▶ **Prompt**
Only one span of the listing below is wanted: the lines from the one with "#### Focus Mode" through the one with "- You can move", reproduced exactly, both ends kept.
─── Given information ───
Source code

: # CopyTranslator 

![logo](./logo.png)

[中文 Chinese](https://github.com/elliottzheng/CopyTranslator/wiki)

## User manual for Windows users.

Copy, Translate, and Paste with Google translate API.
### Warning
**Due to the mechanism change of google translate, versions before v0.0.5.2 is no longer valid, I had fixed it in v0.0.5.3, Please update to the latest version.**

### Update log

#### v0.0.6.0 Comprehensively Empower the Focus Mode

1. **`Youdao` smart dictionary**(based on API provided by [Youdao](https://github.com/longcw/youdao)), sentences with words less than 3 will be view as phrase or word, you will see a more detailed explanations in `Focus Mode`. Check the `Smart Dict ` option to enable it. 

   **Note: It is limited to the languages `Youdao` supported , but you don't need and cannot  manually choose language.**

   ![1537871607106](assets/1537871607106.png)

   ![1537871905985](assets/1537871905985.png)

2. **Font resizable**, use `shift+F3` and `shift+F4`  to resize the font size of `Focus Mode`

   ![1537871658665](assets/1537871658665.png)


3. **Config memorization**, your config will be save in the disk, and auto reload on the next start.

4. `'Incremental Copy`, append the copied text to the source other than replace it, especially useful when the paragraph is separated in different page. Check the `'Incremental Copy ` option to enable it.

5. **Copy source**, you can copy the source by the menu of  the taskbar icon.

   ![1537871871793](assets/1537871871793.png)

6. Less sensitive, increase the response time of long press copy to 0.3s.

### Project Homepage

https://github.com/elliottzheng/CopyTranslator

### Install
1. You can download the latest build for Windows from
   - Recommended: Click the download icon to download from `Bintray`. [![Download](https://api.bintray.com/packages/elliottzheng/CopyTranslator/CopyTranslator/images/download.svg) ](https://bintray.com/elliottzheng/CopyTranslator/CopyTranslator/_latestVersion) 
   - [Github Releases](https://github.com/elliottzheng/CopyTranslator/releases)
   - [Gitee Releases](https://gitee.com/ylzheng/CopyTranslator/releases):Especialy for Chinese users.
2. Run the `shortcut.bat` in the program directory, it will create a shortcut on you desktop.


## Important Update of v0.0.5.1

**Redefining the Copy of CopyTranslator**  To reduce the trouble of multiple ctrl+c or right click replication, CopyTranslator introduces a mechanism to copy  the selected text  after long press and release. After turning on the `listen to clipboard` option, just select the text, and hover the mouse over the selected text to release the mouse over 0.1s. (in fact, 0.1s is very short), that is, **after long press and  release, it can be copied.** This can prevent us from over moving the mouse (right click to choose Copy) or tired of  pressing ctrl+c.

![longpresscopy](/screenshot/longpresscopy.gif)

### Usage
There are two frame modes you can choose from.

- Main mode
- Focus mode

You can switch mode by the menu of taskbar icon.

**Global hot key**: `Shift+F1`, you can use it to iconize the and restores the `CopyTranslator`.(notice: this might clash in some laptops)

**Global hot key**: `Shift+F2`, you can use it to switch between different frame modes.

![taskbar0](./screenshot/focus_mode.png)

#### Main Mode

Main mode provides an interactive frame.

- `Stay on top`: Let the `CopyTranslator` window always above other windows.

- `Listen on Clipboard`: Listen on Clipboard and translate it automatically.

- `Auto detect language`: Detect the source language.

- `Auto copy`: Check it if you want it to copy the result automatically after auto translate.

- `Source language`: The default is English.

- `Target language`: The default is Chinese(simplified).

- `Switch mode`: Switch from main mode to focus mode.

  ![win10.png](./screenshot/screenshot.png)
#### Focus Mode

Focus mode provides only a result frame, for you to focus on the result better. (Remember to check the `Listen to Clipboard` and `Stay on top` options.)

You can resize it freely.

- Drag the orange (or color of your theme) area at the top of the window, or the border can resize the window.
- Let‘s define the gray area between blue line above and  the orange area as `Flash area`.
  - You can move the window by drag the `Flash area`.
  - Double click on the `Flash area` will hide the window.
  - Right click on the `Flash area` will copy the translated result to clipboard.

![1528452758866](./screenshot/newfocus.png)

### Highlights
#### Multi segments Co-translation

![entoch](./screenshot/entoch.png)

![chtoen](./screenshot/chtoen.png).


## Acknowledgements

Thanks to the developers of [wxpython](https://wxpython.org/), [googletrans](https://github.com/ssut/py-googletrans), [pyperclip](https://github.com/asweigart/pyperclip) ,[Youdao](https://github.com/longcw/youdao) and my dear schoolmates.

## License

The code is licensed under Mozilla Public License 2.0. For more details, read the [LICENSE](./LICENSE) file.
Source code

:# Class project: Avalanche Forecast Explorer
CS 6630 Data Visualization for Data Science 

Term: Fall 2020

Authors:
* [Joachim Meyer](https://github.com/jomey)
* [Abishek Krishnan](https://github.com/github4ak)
───
▶ **Response**
#### Focus Mode

Focus mode provides only a result frame, for you to focus on the result better. (Remember to check the `Listen to Clipboard` and `Stay on top` options.)

You can resize it freely.

- Drag the orange (or color of your theme) area at the top of the window, or the border can resize the window.
- Let‘s define the gray area between blue line above and  the orange area as `Flash area`.
  - You can move the window by drag the `Flash area`.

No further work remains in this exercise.